Вдруг отец очнулся. Он всплеснул руками и затоптался, засуетился возле сына.
— Что же это я, — сказал он, — ведь чайку бы надо… Сбегать бы вниз… У нас, видишь ли, куб во дворе… Сейчас, сейчас… Да что я, право?. Ведь еще не остыл… Хлебца бы…
Он забегал по комнате, шаря по стульям, засеменил, захлопотал. Он быстро надел штаны и стал близоруко соваться по углам, приподнимая газеты и натыкаясь на вещи.
— Где это он, чайник? — бормотал он. — Сейчас сбегаю вниз за кипяточком. Без пенсне, знаешь ли, как без рук. Буквально ничего не вижу. Сейчас, сейчас… Ты погоди! Ды ты приляг… Ай-яй-яй!. Сахарку ни кусочка, скандал! Какой скандал! Погоди, может быть, у соседей?. У нас ведь, Петруша, соседи. По ордерам, знаешь ли. Такие милые все люди, предупредительные. Все советские служащие, видишь ли… И хлеба, может быть, у них добуду…
Торопясь, чтобы поскорее вернуться к сыну, чтобы не потерять его как-нибудь, он побежал к соседям. Очевидно, соседи знали все. В соседней комнате засуетились. «Самовар», — сказал кто-то басом. Потом захлопали двери, и через две минуты отец уже вносил в комнату тяжелый чайник, обжигая пальцы и приседая на ходу.
Они напились чаю с сахаром и хлебом.
В комнате стояла всего одна кровать. Другая была на чердаке. Отец ни за что не хотел спать на кровати и постлал себе на полу.

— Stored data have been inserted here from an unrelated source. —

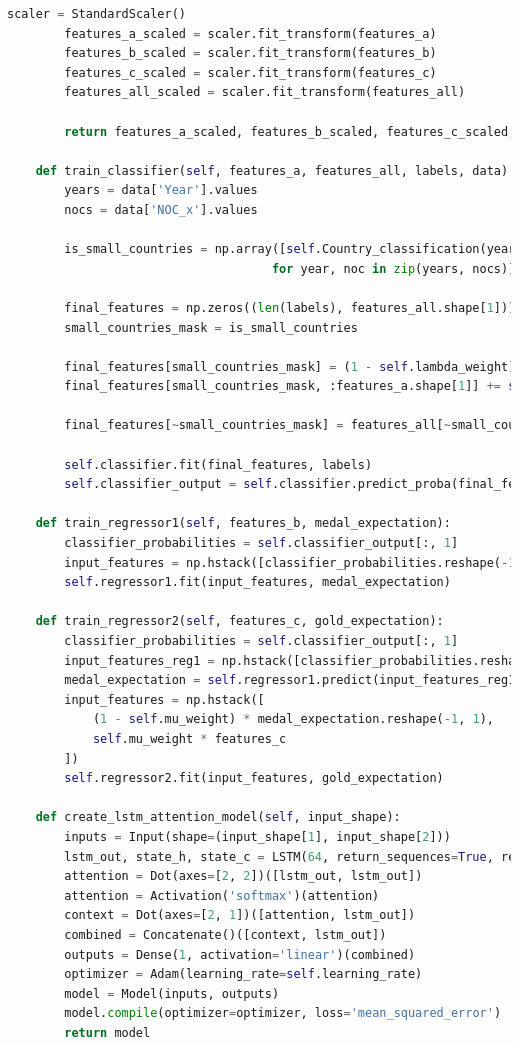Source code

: \documentclass[12pt]{article}
\begin{document}
\begin{lstlisting}[language=Python, style=mystyle, caption=model.ipynb]
        scaler = StandardScaler()
        features_a_scaled = scaler.fit_transform(features_a)
        features_b_scaled = scaler.fit_transform(features_b)
        features_c_scaled = scaler.fit_transform(features_c)
        features_all_scaled = scaler.fit_transform(features_all)

        return features_a_scaled, features_b_scaled, features_c_scaled, features_all_scaled, labels, medal_expectation, gold_expectation

    def train_classifier(self, features_a, features_all, labels, data):
        years = data['Year'].values
        nocs = data['NOC_x'].values

        is_small_countries = np.array([self.Country_classification(year, noc, data)
                                     for year, noc in zip(years, nocs)])

        final_features = np.zeros((len(labels), features_all.shape[1]))
        small_countries_mask = is_small_countries

        final_features[small_countries_mask] = (1 - self.lambda_weight) * features_all[small_countries_mask]
        final_features[small_countries_mask, :features_a.shape[1]] += self.lambda_weight * features_a[small_countries_mask]

        final_features[~small_countries_mask] = features_all[~small_countries_mask]

        self.classifier.fit(final_features, labels)
        self.classifier_output = self.classifier.predict_proba(final_features)

    def train_regressor1(self, features_b, medal_expectation):
        classifier_probabilities = self.classifier_output[:, 1]
        input_features = np.hstack([classifier_probabilities.reshape(-1, 1), features_b])
        self.regressor1.fit(input_features, medal_expectation)

    def train_regressor2(self, features_c, gold_expectation):
        classifier_probabilities = self.classifier_output[:, 1]
        input_features_reg1 = np.hstack([classifier_probabilities.reshape(-1, 1), features_c])
        medal_expectation = self.regressor1.predict(input_features_reg1)
        input_features = np.hstack([
            (1 - self.mu_weight) * medal_expectation.reshape(-1, 1),
            self.mu_weight * features_c
        ])
        self.regressor2.fit(input_features, gold_expectation)

    def create_lstm_attention_model(self, input_shape):
        inputs = Input(shape=(input_shape[1], input_shape[2]))
        lstm_out, state_h, state_c = LSTM(64, return_sequences=True, return_state=True)(inputs)
        attention = Dot(axes=[2, 2])([lstm_out, lstm_out])
        attention = Activation('softmax')(attention)
        context = Dot(axes=[2, 1])([attention, lstm_out])
        combined = Concatenate()([context, lstm_out])
        outputs = Dense(1, activation='linear')(combined)
        optimizer = Adam(learning_rate=self.learning_rate)
        model = Model(inputs, outputs)
        model.compile(optimizer=optimizer, loss='mean_squared_error')
        return model


\end{lstlisting}
\end{document}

Он уложил сына в постель, подоткнул одеяло, укутал, как некогда, ноги, поцеловал в лоб, неумело скрутил папиросу, подал огня и перекрестился. А сам, сгорбившись, сел в изголовье и, нежно перебирая жесткие, шесть месяцев не стриженные волосы сына, шептал:
— Спи, сынок. Христос с тобой. Спи спокойно. У тебя жарок. Поспи.
И долго не мог отец отвести от сына своих покрасневших, плохих без пенсне глаз.
А у сына точно начинался легкий жарок. Он наполнял глазные впадины, волок по ресницам сусально смуглую паутину ночника, сладко ломил кости. Яркий червячок фитилька, потрескивая над блюдцем, блаженно плавал в домашней тишине. И, засыпая под отцовской ладонью, Петр Иванович вспомнил, как в детстве в этой же квартире, но в другой комнате, он болел скарлатиной и выздоравливал.
Вечером у его постели на стуле горел стакан крепкой малины. Лампада наполняла угол сусальным жаром образов. Громадная тень пальмовой ветки легко и сладко лежала на полутемном потолке. Позади (он не видел, но знал) за письменным столом сидел, исправляя тетрадки, отец. Там была низкая сумрачная зелень абажура. Этот вечер был замечательным вечером в Петиной жизни. Ему принесли письмо. Большой белый легкий конверт, заклеенный синей облаткой. И были в этом письме написаны необыкновенные слова. Из письма выпала гвоздика. Все вокруг мальчика пропахло ее сильным перечным запахом. Он положил ее, вялую и почти черную, под подушку, но письма спрятать не мог. Он должен был каждую минуту смотреть на него и трогать. Во всей квартире, кроме отца и сына, не было ни души. Внизу под ними, в гулких недрах этого нового, одинокого в снегах, бетонного кооперативного дома, наигрывали на рояле. Петя попросил отца сыграть «Месяцы» Чайковского.